Exercise requirements »
Extract exactly and only the lines of the data below, starting at the line with "ambiguous statutory language." and stopping after the final line.

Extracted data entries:
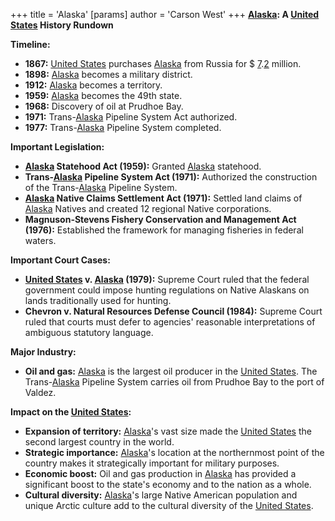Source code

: +++
 title = 'Alaska'
[params]
	author = 'Carson West'
+++
**[Alaska](./../alaska/): A [United States](./../united-states/) History Rundown**

**Timeline:**

* **1867:** [United States](./../united-states/) purchases [Alaska](./../alaska/) from Russia for  $ [7](./../7/).[2](./../2/) million.
* **1898:** [Alaska](./../alaska/) becomes a military district.
* **1912:** [Alaska](./../alaska/) becomes a territory.
* **1959:** [Alaska](./../alaska/) becomes the 49th state.
* **1968:** Discovery of oil at Prudhoe Bay.
* **1971:** Trans-[Alaska](./../alaska/) Pipeline System Act authorized.
* **1977:** Trans-[Alaska](./../alaska/) Pipeline System completed.

**Important Legislation:**

* **[Alaska](./../alaska/) Statehood Act (1959):** Granted [Alaska](./../alaska/) statehood.
* **Trans-[Alaska](./../alaska/) Pipeline System Act (1971):** Authorized the construction of the Trans-[Alaska](./../alaska/) Pipeline System.
* **[Alaska](./../alaska/) Native Claims Settlement Act (1971):** Settled land claims of [Alaska](./../alaska/) Natives and created 12 regional Native corporations.
* **Magnuson-Stevens Fishery Conservation and Management Act (1976):** Established the framework for managing fisheries in federal waters.

**Important Court Cases:**

* **[United States](./../united-states/) v. [Alaska](./../alaska/) (1979):** Supreme Court ruled that the federal government could impose hunting regulations on Native Alaskans on lands traditionally used for hunting.
* **Chevron v. Natural Resources Defense Council (1984):** Supreme Court ruled that courts must defer to agencies' reasonable interpretations of ambiguous statutory language.

**Major Industry:**

* **Oil and gas:** [Alaska](./../alaska/) is the largest oil producer in the [United States](./../united-states/). The Trans-[Alaska](./../alaska/) Pipeline System carries oil from Prudhoe Bay to the port of Valdez.

**Impact on the [United States](./../united-states/):**

* **Expansion of territory:** [Alaska](./../alaska/)'s vast size made the [United States](./../united-states/) the second largest country in the world.
* **Strategic importance:** [Alaska](./../alaska/)'s location at the northernmost point of the country makes it strategically important for military purposes.
* **Economic boost:** Oil and gas production in [Alaska](./../alaska/) has provided a significant boost to the state's economy and to the nation as a whole.
* **Cultural diversity:** [Alaska](./../alaska/)'s large Native American population and unique Arctic culture add to the cultural diversity of the [United States](./../united-states/).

Reply to the task »
* **Chevron v. Natural Resources Defense Council (1984):** Supreme Court ruled that courts must defer to agencies' reasonable interpretations of ambiguous statutory language.

**Major Industry:**

* **Oil and gas:** [Alaska](./../alaska/) is the largest oil producer in the [United States](./../united-states/). The Trans-[Alaska](./../alaska/) Pipeline System carries oil from Prudhoe Bay to the port of Valdez.

**Impact on the [United States](./../united-states/):**

* **Expansion of territory:** [Alaska](./../alaska/)'s vast size made the [United States](./../united-states/) the second largest country in the world.
* **Strategic importance:** [Alaska](./../alaska/)'s location at the northernmost point of the country makes it strategically important for military purposes.
* **Economic boost:** Oil and gas production in [Alaska](./../alaska/) has provided a significant boost to the state's economy and to the nation as a whole.
* **Cultural diversity:** [Alaska](./../alaska/)'s large Native American population and unique Arctic culture add to the cultural diversity of the [United States](./../united-states/).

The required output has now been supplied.